Musei in balia del vento…

L’argomento scotta. Anche perché a rischio non c’è solamente la gestione dei Musei provinciali di Gorizia, ma un intero patrimonio storico e artistico, il cui valore va ben oltre il volume economico prodotto dallo sbigliettamento. E proprio per questo la nostra città torna ad essere terreno di confronto (e di scontro…) tra istituzioni. Al centro della contesa, i Musei provinciali, quindi le strutture di Borgo castello e palazzo Attems, e le rispettive collezioni, ultime testimonianze della Contea e del periodo più florido di Gorizia. Sul tema si è confrontata la commissione cultura del Consiglio comunale, decisa ad invitare alla seduta di gennaio anche l’assessore regionale Gianni Torrenti.
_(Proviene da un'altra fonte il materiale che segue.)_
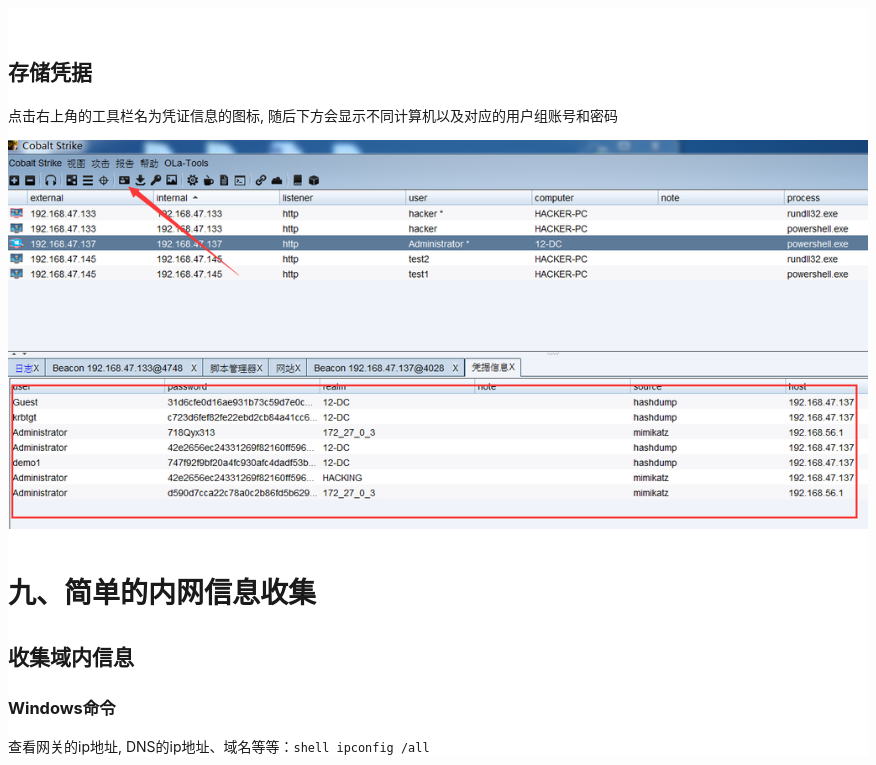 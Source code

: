 ​	

## 存储凭据

点击右上角的工具栏名为凭证信息的图标, 随后下方会显示不同计算机以及对应的用户组账号和密码

![image-20221010110326710](CobaltStrike的使用教程/image-20221010110326710.png)





# 九、简单的内网信息收集

## 收集域内信息

### Windows命令

查看网关的ip地址, DNS的ip地址、域名等等：`shell ipconfig /all`
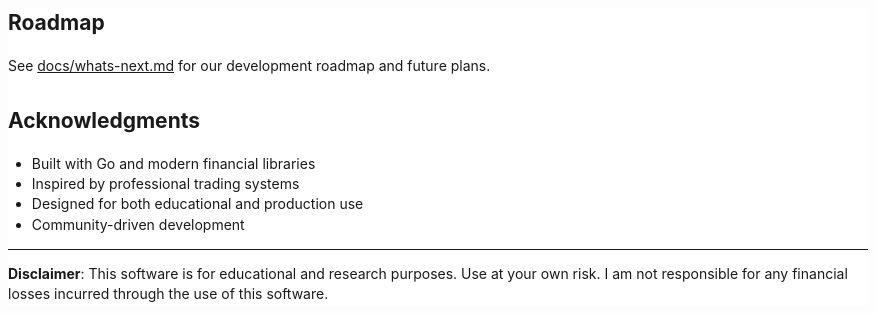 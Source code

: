 ## Roadmap

See [docs/whats-next.md](docs/whats-next.md) for our development roadmap and future plans.

## Acknowledgments

- Built with Go and modern financial libraries
- Inspired by professional trading systems
- Designed for both educational and production use
- Community-driven development

---

**Disclaimer**: This software is for educational and research purposes. Use at your own risk. I am not responsible for any financial losses incurred through the use of this software.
In commissione, tuttavia, pochi gli elementi di novità emersi dopo il punto della situazione presentato dal sindaco Romoli, con delega alla cultura. “La nostra posizione resta quella di sempre -ha detto il sindaco- e che prevede il mantenimento della gestione e della proprietà delle collezioni sul territorio, affidandola ad uno degli enti esistenti o ai nuovi come le Uti, oppure a una cordata istituzionale alla quale potrà partecipare anche la Regione stessa. Il modello di consorzio nato a Gradisca per la gestione di Galleria Spazzapan è un ottimo esempio”. In gioco c’è anche il ruolo della Provincia, ad oggi unica titolare della gestione dei musei. “In queste settimane si stanno scrivendo a Trieste gli emendamenti alla nuova legge sui musei -ha detto l’assessore Portelli- modifiche che dovrebbero favorire la creazione del Polo Goriziano, è il momento che chi ha più volte proclamato di voler combattere per mantenere a Gorizia questo patrimonio identitario si faccia sentire in Regione”. “Da parte nostra -ha concluso Portelli- abbiamo fatto già saltare due incontri tecnici in cui la Regione ha proposto la creazione di un gruppo di lavoro per inventariare le collezioni dei nostri musei. Proposte che abbiamo rispedito al mittente, e non abbiamo intenzione di mollare”.